Official

G - Balls and Boxes Editorial by en_translator


This problem is an introductory problem for the technique called generating functions and Formal Power Series (FPS). We hope that you make use of this problem and editorial to learn the concept of generating functions.

What are generating functions?

G.f. is the projection of combinatorial structures. — Elegia

Simple put, a generating function (GF) is a function-like form that stores the information of a sequence.
For an infinite sequence \(a_0, a_1, a_2, \dots\), define its GF \(A(x)\) as:

\[A(x) = a_0 + a_1 x + a_2 x^2 + \dots = \sum_{i=0}^\infty a_i x^i.\]

In fact, there are several kinds of GFs. The definition above is the most general definition of a GF. For distinction, this is sometimes called an ordinary generating function (OGF).

Additionally, a polynomial with possibly infinite terms, like \(A(x)\), is called a formal power series (FPS). (Although GF and FPS are confused in the context of competitive programming, but these are different concepts as you see.) Also, we define an operation symbol \(\lbrack x^n \rbrack\) as the operation to obtain a coefficient of an FPS:

\[\lbrack x^n \rbrack A(x) := a_n.\]

(Addendum that may be skipped) Here we briefly mention the topic that might strikes you later. Strictly speaking, an FPS is not a function, where you can assign a value to \(x\). Roughly speaking, \(x\) is nothing but a symbol. This is not a meaningless symbol though; under the definition of multiplication, \(x\) and \(x^n\) can be properly defined. This treatment of FPS allows us to ignore analytical discussions like radius of convergence, and FPS can be simply regarded as an algebraic concept on which we can define the addition and multiplication. What we are interested in is not the value \(A(x)\) of a function, but the coefficients \(a_n\) of \(A(x)\), so there is no issue here.

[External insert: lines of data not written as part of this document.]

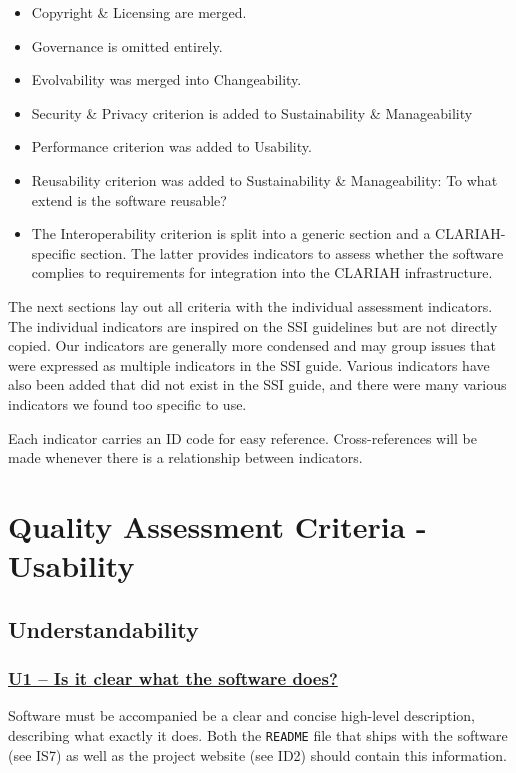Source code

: \documentclass[a4paper,11pt]{article}
\newcommand{\indicator}[1]{\subsubsection*{\underline{#1}}}
\begin{document}
\begin{itemize}
\item Copyright \& Licensing are merged.
\item Governance is omitted entirely. %
\item Evolvability was merged into Changeability.
\item Security \& Privacy criterion is added to Sustainability \& Manageability
\item Performance criterion was added to Usability.
\item Reusability criterion was added to Sustainability \& Manageability: To what extend is the software reusable?
\item The Interoperability criterion is split into a generic section and a CLARIAH-specific section. The latter provides indicators to assess
whether the software complies to requirements for integration into the CLARIAH infrastructure.
\end{itemize}

The next sections lay out all criteria with the individual assessment
indicators. The individual indicators are inspired on the SSI guidelines but
are not directly copied. Our indicators are generally more condensed and may
group issues that were expressed as multiple indicators in the SSI guide.
Various indicators have also been added that did not exist in the SSI guide,
and there were many various indicators we found too specific to use.

Each indicator carries an ID code for easy reference. Cross-references will be
made whenever there is a relationship between indicators.

\section{Quality Assessment Criteria - Usability}

\subsection{Understandability}

\indicator{U1 -- Is it clear what the software does?}

Software must be accompanied be a clear and concise high-level description,
describing what exactly it does. Both the \texttt{README} file that ships with
the software (see IS7) as well as the project website (see ID2) should contain
this information. 
\end{document}
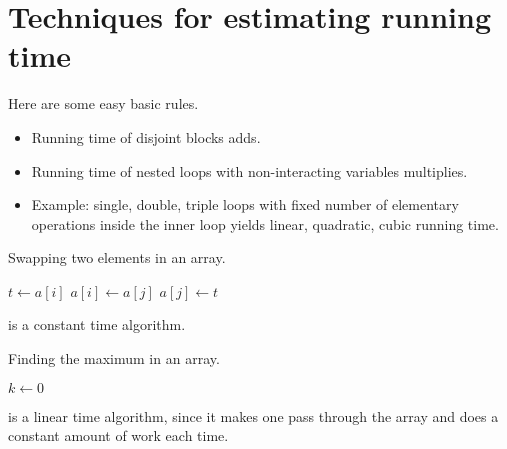 \chapter{Techniques for estimating running time}

Here are some easy basic rules.
\begin{itemize}
\item Running time of disjoint blocks adds.
\item Running time of nested  loops with non-interacting variables multiplies.
\item Example: single, double, triple loops with fixed number of elementary operations inside the inner loop yields linear, quadratic, cubic running time.
\end{itemize}




\begin{algorithm}[H]
  \caption{Swapping two elements in an array.
    \label{alg:swap}}
\begin{algorithmic}[0]
	\State $t \gets a[i]$
	\State $a[i] \gets a[j]$
	\State $a[j] \gets t$
	\State {}
\EndFunction
\end{algorithmic}
\end{algorithm}
 is a constant time algorithm.


\begin{algorithm}[H]
  \caption{Finding the maximum in an array.
    \label{alg:findmax}}
\begin{algorithmic}[0]
	\State $k \gets 0$ 
		\EndIf
	\EndFor
	\State {}
\EndFunction
\end{algorithmic}
\end{algorithm}
 is a linear time algorithm, since it makes one pass through the array and does a constant amount of work each time.

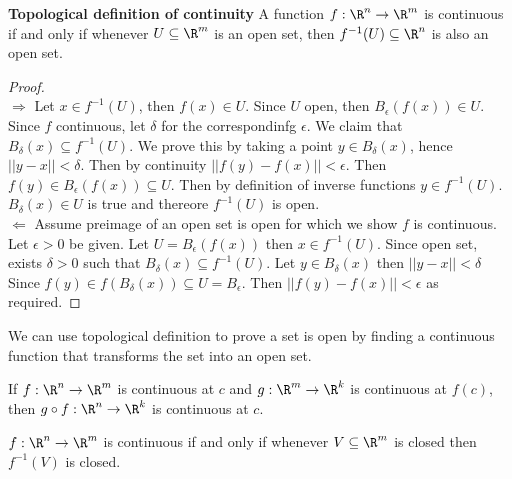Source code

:\documentclass[11pt]{article}
\begin{document}
\begin{theorem*}
  \label{Topological definition of continuity}
  \textbf{Topological definition of continuity} A function $f:\R^n \to \R^m$ is continuous if and only if whenever $U\subseteq \R^m$ is an open set, then $f^{-1}(U) \subseteq \R^n$ is also an open set.
  \begin{proof}
    $ $\\
    $\Rightarrow$ Let $x\in f^{-1}(U)$, then $f(x)\in U$. Since $U$ open, then $B_{\epsilon}(f(x))\in U$. Since $f$ continuous, let $\delta$ for the correspondinfg $\epsilon$. We claim that $B_{\delta}(x)\subseteq f^{-1}(U)$. We prove this by taking a point $y\in B_{\delta}(x)$, hence $||y-x|| < \delta$. Then by continuity $||f(y)-f(x)|| < \epsilon$. Then $f(y)\in B_{\epsilon}(f(x))\subseteq U$. Then by definition of inverse functions $y\in f^{-1}(U)$. $B_{\delta}(x)\in U$ is true and thereore $f^{-1}(U)$ is open.\\
    $\Leftarrow$ Assume preimage of an open set is open for which we show $f$ is continuous. Let $\epsilon > 0$ be given. Let $U = B_{\epsilon}(f(x))$ then $x\in f^{-1}(U)$. Since open set, exists $\delta > 0$ such that $B_{\delta}(x) \subseteq f^{-1}(U)$. Let $y\in B_{\delta}(x)$ then $|| y - x|| < \delta$ Since $f(y) \in f(B_{\delta}(x)) \subseteq U = B_{\epsilon}$. Then $||f(y)-f(x)|| < \epsilon$ as required.
  \end{proof}
  \begin{rem}
    We can use topological definition to prove a set is open by finding a continuous function that transforms the set into an open set.
  \end{rem}
\end{theorem*}

\begin{theorem*}
  If $f:\R^n \to \R^m$ is continuous at $c$ and $g:\R^m \to \R^k$ is continuous at $f(c)$, then $g\circ f: \R^n \to \R^k$ is continuous at $c$.
\end{theorem*}

\begin{proposition*}
  $f:\R^n \to \R^m$ is continuous if and only if whenever $V\subseteq \R^m$ is closed then $f^{-1}(V)$ is closed.
\end{proposition*}
\end{document}
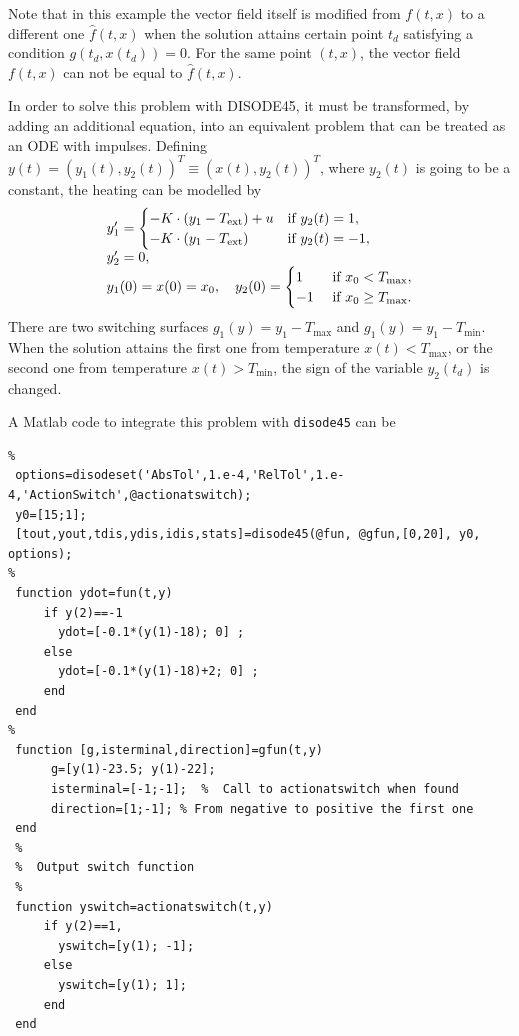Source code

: \documentclass{article}
\begin{document}
\begin{description}
Note that in this example
the vector field itself is modified from $f(t,x)$ to a different one
$\hat f(t,x)$ when the solution
attains certain point $t_d$ satisfying a condition $g(t_d,x(t_d))=0$.
For the same point $(t,x)$, the vector field
$f(t,x)$ can not be equal to  $\hat f(t,x)$.

In order to solve this problem with DISODE45, it must be transformed, by adding an additional equation, into an equivalent problem that can be treated as an ODE with impulses.  Defining
$y(t)=(y_1(t), y_2(t))^T \equiv (x(t), y_2(t))^T$, where $y_2(t)$ is going to be a constant,
the heating can be modelled by
\[
\begin{array}{l}
y_1'=\begin{cases}
-K\cdot(y_1-T_{\hbox{\scriptsize ext}})+ u & \hbox{if } y_2(t) =1, \\
-K\cdot(y_1-T_{\hbox{\scriptsize ext}})& \hbox{if } y_2(t) =-1,
\end{cases}
\\
y_2'= 0, \\
y_1(0)=x(0)= x_0, \quad y_2(0)=
\begin{cases}
1 & \hbox{ if }  x_0 < T_{\max},\\
-1 &  \hbox{ if }  x_0 \ge  T_{\max}. \end{cases}
\end{array}
\]
There are two switching surfaces $g_1(y)=y_1-T_{\max}$ and
$g_1(y)=y_1-T_{\min}$.  When the solution attains the first one from temperature
$x(t) <T_{\max}$, or the second one from temperature $x(t) > T_{\min}$,
the sign of the variable $y_2(t_d)$ is changed.

A Matlab code to integrate this problem with \texttt{disode45} can be

\bigskip

\begin{verbatim}
%
 options=disodeset('AbsTol',1.e-4,'RelTol',1.e-4,'ActionSwitch',@actionatswitch);
 y0=[15;1];
 [tout,yout,tdis,ydis,idis,stats]=disode45(@fun, @gfun,[0,20], y0, options);
%
 function ydot=fun(t,y)
     if y(2)==-1
       ydot=[-0.1*(y(1)-18); 0] ;
     else
       ydot=[-0.1*(y(1)-18)+2; 0] ;
     end
 end
%
 function [g,isterminal,direction]=gfun(t,y)
      g=[y(1)-23.5; y(1)-22];
      isterminal=[-1;-1];  %  Call to actionatswitch when found
      direction=[1;-1]; % From negative to positive the first one
 end
 %
 %  Output switch function
 %
 function yswitch=actionatswitch(t,y)
     if y(2)==1,
       yswitch=[y(1); -1];
     else
       yswitch=[y(1); 1];
     end
 end
 \end{verbatim}


\end{description}
\end{document}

Now we have described that a GF is simply defined by a sequence. But GFs are not merely an inorganic concept that can be automatically obtained from a sequence; GF can rather be interpreted as a “projection” of combinatoric objects, which we want to count (like graphs, strings, or operation sequences), according to how we want to count them. The method of counting objects based on represents of combinatoric structures as GFs are very widely applicable. By this high applicability, combinatoric ideas using GFs have become widely known in the field of competitive programming.

In the following chapter, we describe why a GF can be regarded as a “projection,” and how objects to be counted and their sets relate to GFs.

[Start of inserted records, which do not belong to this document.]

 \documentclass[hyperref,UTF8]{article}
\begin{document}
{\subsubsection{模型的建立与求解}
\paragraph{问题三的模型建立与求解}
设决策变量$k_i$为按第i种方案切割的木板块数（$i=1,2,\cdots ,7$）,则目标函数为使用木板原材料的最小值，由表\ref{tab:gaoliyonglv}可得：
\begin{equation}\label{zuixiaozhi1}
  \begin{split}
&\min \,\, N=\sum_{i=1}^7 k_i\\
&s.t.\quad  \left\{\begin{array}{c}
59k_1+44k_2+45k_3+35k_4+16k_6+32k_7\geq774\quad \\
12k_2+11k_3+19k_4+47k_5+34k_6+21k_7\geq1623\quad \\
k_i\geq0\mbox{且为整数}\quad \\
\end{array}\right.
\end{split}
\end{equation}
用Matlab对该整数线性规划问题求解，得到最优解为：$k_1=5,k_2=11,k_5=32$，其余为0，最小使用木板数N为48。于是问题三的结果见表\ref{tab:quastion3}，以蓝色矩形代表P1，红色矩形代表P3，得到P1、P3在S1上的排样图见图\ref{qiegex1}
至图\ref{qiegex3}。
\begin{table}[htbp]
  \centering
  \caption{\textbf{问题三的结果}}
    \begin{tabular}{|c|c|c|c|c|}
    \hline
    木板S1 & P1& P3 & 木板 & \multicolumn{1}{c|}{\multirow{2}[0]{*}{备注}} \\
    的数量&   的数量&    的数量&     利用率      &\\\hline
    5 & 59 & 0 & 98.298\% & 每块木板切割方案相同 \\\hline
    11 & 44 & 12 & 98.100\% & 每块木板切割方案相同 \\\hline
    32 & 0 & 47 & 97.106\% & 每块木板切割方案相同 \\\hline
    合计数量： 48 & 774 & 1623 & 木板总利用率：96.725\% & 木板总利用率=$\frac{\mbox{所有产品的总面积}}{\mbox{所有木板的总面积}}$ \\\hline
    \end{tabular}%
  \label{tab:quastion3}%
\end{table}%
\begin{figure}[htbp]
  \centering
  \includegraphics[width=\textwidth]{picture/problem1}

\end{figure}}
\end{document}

Relation between ODF and combinatoric objects

This chapter is a modified version of ABC230 Editorial.

For clarity, in the following editorial we will consistently use the following cases and typefaces for sequences, GFs, and sets, described as follows:

  • Sequence \(\to\) lowercase italic (\(a, b, c, \dots\))
  • GF \(\to\) uppercase italic (\(A, B, C, \dots\))
  • Set \(\to\) uppercase calligraphic (\(\mathcal{A}, \mathcal{B}, \mathcal{C}, \dots\) )

In combinatoric problems, there are always “objects” (like graphs, strings, operation sequences, …) to be counted, and the “collections” (sets) of objects. When this set has a good property, sets can be replaced with GFs.

For example, let us first consider the following easy problem.

Takahashi decided to buy some number of bentos (a “bento” is a Japanese lunch box).
Cafeteria A sells \(a_i\) number of bentos for \(i\) yen (the currency in Japan) each.
Cafeteria B sells \(b_j\) number of bentos for \(j\) yen each.

(1) Takahashi decided to choose either Cafeteria A or B and buy a lunch box there. What are the possible combinations?
(2) Takahashi decided to two bentos from both of the cafeterias. What are the possible combinations? (3) Consider the GF of “the number \(a_n\) of combinations of bentos that cost a total of \(n\) yen.” Express the GF of (1) and (2) as GFs.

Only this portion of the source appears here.